Stored data
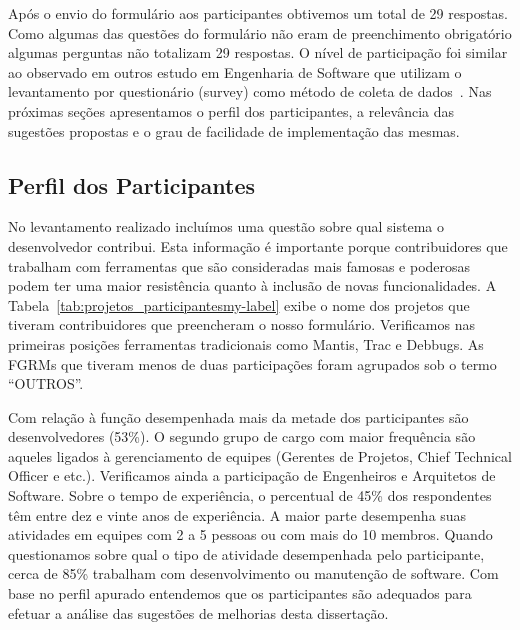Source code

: Após o envio do formulário aos participantes obtivemos um total de 29 respostas.
Como algumas das questões do formulário não eram de preenchimento obrigatório
algumas perguntas não totalizam 29 respostas. O nível de participação foi
similar ao observado em outros estudo em Engenharia de Software que utilizam o
levantamento por questionário (survey) como método de coleta de
dados~\cite{fan2010factors}. Nas próximas seções apresentamos o perfil dos
participantes, a relevância das sugestões propostas e o grau de facilidade de
implementação das mesmas.

\subsection{Perfil dos Participantes}
\label{sub:sug_melhorias_resultados_perfil_dos_participantes}

No levantamento realizado incluímos uma questão sobre qual sistema o
desenvolvedor contribui. Esta informação é importante porque contribuidores que
trabalham com ferramentas que são consideradas mais famosas e poderosas podem
ter uma maior resistência quanto à inclusão de novas funcionalidades. A
Tabela~\ref{tab:projetos_participantesmy-label} exibe o nome dos projetos que
tiveram contribuidores que preencheram o nosso formulário. Verificamos nas
primeiras posições ferramentas tradicionais como Mantis, Trac e Debbugs. As
FGRMs que tiveram menos de duas participações foram agrupados sob o termo
``OUTROS''.

\begin{table}[htpb]
\centering
{}
\caption{Projetos que os participantes contribuem.}
\label{tab:projetos_participantesmy-label}
\end{table}

Com relação à função desempenhada mais da metade dos participantes são
desenvolvedores (53\%). O segundo grupo de cargo com maior frequência são
aqueles ligados à gerenciamento de equipes (Gerentes de Projetos, Chief
Technical Officer e etc.). Verificamos ainda a participação de Engenheiros e
Arquitetos de Software. Sobre o tempo de experiência, o percentual de 45\% dos
respondentes têm entre dez e vinte anos de experiência. A maior parte desempenha
suas atividades em equipes com 2 a 5 pessoas ou com mais do 10 membros. Quando
questionamos sobre qual o tipo de atividade desempenhada pelo participante,
cerca de 85\% trabalham com desenvolvimento ou manutenção de software. Com base
no perfil apurado entendemos que os participantes são adequados para efetuar a
análise das sugestões de melhorias desta dissertação.


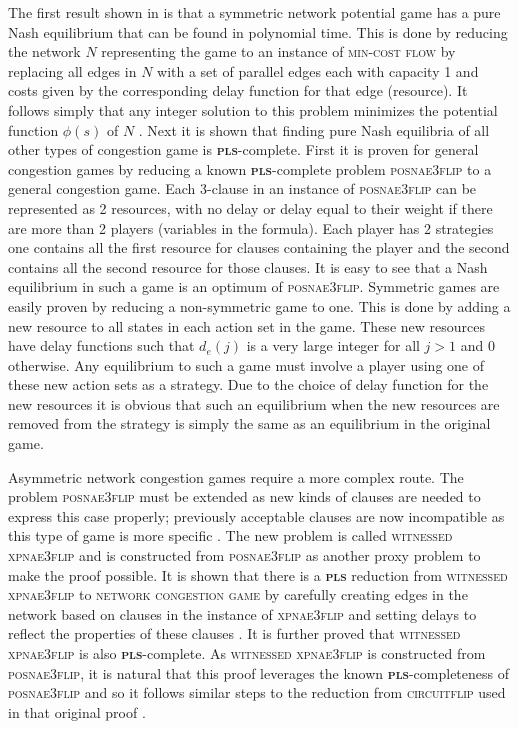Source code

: \documentclass{article}
\begin{document}
\begin{multicols}{2}
\par
The first result shown in \cite{Fabrikant.2004} is that a symmetric network potential game has a pure Nash equilibrium that can be found in polynomial time. This is done by reducing the network $N$ representing the game to an instance of \textsc{min-cost flow} by replacing all edges in $N$ with a set of parallel edges each with capacity 1 and costs given by the corresponding delay function for that edge (resource). It follows simply that any integer solution to this problem minimizes the potential function $\phi(s)$ of $N$ \cite{Fabrikant.2004}. Next it is shown that finding pure Nash equilibria of all other types of congestion game is \textbf{\textsc{pls}}-complete. First it is proven for general congestion games by reducing a known \textbf{\textsc{pls}}-complete problem \textsc{posnae3flip} \cite{local_search_complex} to a general congestion game. Each 3-clause in an instance of \textsc{posnae3flip} can be represented as 2 resources, with no delay or delay equal to their weight if there are more than 2 players (variables in the formula). Each player has 2 strategies one contains all the first resource for clauses containing the player and the second contains all the second resource for those clauses. It is easy to see that a Nash equilibrium in such a game is an optimum of \textsc{posnae3flip}. Symmetric games are easily proven by reducing a non-symmetric game to one. This is done by adding a new resource to all states in each action set in the game. These new resources have delay functions such that $d_e(j)$ is a very large integer for all $j>1$ and $0$ otherwise. Any equilibrium to such a game must involve a player using one of these new action sets as a strategy. Due to the choice of delay function for the new resources it is obvious that such an equilibrium when the new resources are removed from the strategy is simply the same as an equilibrium in the original game.

Asymmetric network congestion games require a more complex route. The problem \textsc{posnae3flip} must be extended as new kinds of clauses are needed to express this case properly; previously acceptable clauses are now incompatible as this type of game is more specific \cite{Fabrikant.2004}. The new problem is called \textsc{witnessed xpnae3flip} and is constructed from \textsc{posnae3flip} as another proxy problem to make the proof possible. It is shown that there is a \textbf{\textsc{pls}} reduction from \textsc{witnessed xpnae3flip} to \textsc{network congestion game} by carefully creating edges in the network based on clauses in the instance of \textsc{xpnae3flip} and setting delays to reflect the properties of these clauses \cite{Fabrikant.2004}. It is further proved that \textsc{witnessed xpnae3flip} is also \textbf{\textsc{pls}}-complete. As \textsc{witnessed xpnae3flip} is constructed from \textsc{posnae3flip}, it is natural that this proof leverages the known \textbf{\textsc{pls}}-completeness of \textsc{posnae3flip} and so it follows similar steps to the reduction from \textsc{circuitflip} used in that original proof \cite{local_search_complex}.


\end{multicols}
\end{document}
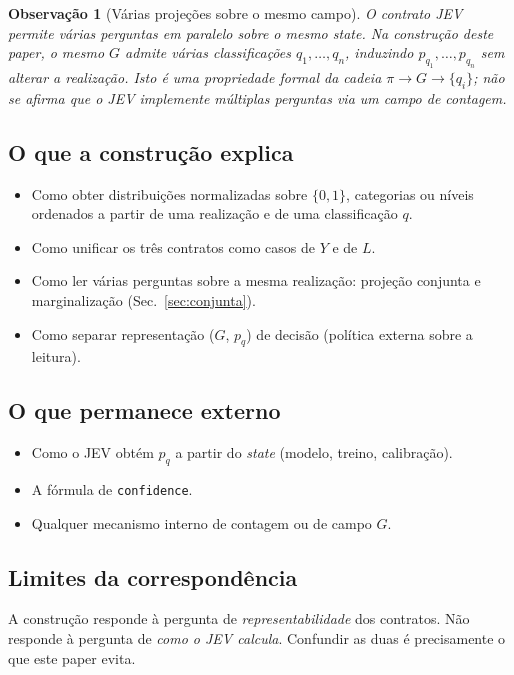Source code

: \documentclass[11pt,a4paper]{article}
\newtheorem{observacao}{Observação}
\begin{document}
\begin{observacao}[Várias projeções sobre o mesmo campo]
\label{obs:multi-q}
O contrato JEV permite várias perguntas em paralelo sobre o mesmo
\textit{state}. Na construção deste paper, o mesmo \(G\) admite várias
classificações \(q_1,\dots,q_n\), induzindo \(p_{q_1},\dots,p_{q_n}\) sem
alterar a realização. Isto é uma propriedade formal da cadeia
\(\pi\to G\to\{q_i\}\); não se afirma que o JEV implemente múltiplas
perguntas via um campo de contagem.
\end{observacao}

\subsection{O que a construção explica}

\begin{itemize}[leftmargin=1.5em]
\item Como obter distribuições normalizadas sobre \(\{0,1\}\), categorias ou
níveis ordenados a partir de uma realização e de uma classificação \(q\).
\item Como unificar os três contratos como casos de \(Y\) e de \(L\).
\item Como ler várias perguntas sobre a mesma realização: projeção conjunta
e marginalização (Sec.~\ref{sec:conjunta}).
\item Como separar representação (\(G\), \(p_q\)) de decisão (política
externa sobre a leitura).
\end{itemize}

\subsection{O que permanece externo}

\begin{itemize}[leftmargin=1.5em]
\item Como o JEV obtém \(p_q\) a partir do \emph{state} (modelo, treino,
calibração).
\item A fórmula de \texttt{confidence}.
\item Qualquer mecanismo interno de contagem ou de campo \(G\).
\end{itemize}

\subsection{Limites da correspondência}

A construção responde à pergunta de \emph{representabilidade} dos contratos.
Não responde à pergunta de \emph{como o JEV calcula}. Confundir as duas é
precisamente o que este paper evita.
\end{document}
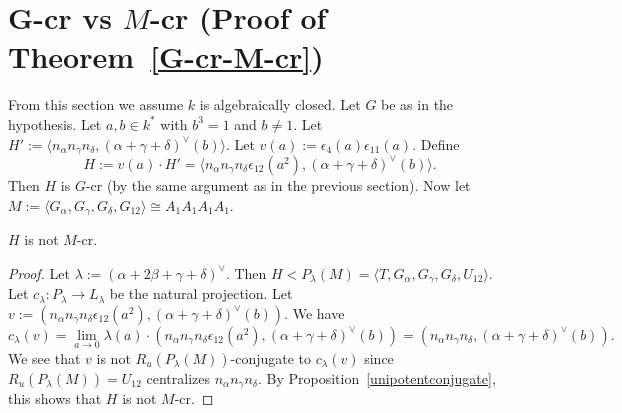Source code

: \section{G-cr vs $M$-cr (Proof of Theorem~\ref{G-cr-M-cr})}
From this section we assume $k$ is algebraically closed. Let $G$ be as in the hypothesis. Let $a, b\in k^{*}$ with $b^3=1$ and $b\neq 1$. Let $H':=\langle n_\alpha n_\gamma n_\delta, (\alpha+\gamma+\delta)^{\vee}(b) \rangle$. Let $v(a):=\epsilon_4(a)\epsilon_{11}(a)$. Define
\begin{equation*}
H:=v(a)\cdot H' = \langle n_\alpha n_\gamma n_\delta \epsilon_{12}(a^2), (\alpha+\gamma+\delta)^{\vee}(b)\rangle.  
\end{equation*}
Then $H$ is $G$-cr (by the same argument as in the previous section). Now let $M:=\langle G_{\alpha}, G_{\gamma}, G_{\delta}, G_{12}\rangle\cong A_1 A_1 A_1 A_1$. 
\begin{prop}
$H$ is not $M$-cr. 
\end{prop}
\begin{proof}
Let $\lambda:=(\alpha+2\beta+\gamma+\delta)^{\vee}$. Then $H<P_\lambda(M)=\langle T, G_{\alpha}, G_{\gamma}, G_{\delta}, U_{12}\rangle$. Let $c_\lambda: P_\lambda\rightarrow L_\lambda$ be the natural projection. Let $v:=(n_\alpha n_\gamma n_\delta \epsilon_{12}(a^2), (\alpha+\gamma+\delta)^{\vee}(b))$. We have
\begin{equation*}
c_\lambda(v)=\lim_{a\rightarrow 0}\lambda(a)\cdot (n_\alpha n_\gamma n_\delta \epsilon_{12}(a^2), (\alpha+\gamma+\delta)^{\vee}(b))= (n_\alpha n_\gamma n_\delta, (\alpha+\gamma+\delta)^{\vee}(b)).
\end{equation*}
We see that $v$ is not $R_u(P_\lambda(M))$-conjugate to $c_\lambda(v)$ since $R_u(P_\lambda (M))=U_{12}$ centralizes $n_\alpha n_\gamma n_\delta$. By Proposition~\ref{unipotentconjugate}, this shows that $H$ is not $M$-cr. 
\end{proof}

Task goal
Your response should be the lines of the entries above that include the string "desempenhada".

Written solution
Com relação à função desempenhada mais da metade dos participantes são
questionamos sobre qual o tipo de atividade desempenhada pelo participante,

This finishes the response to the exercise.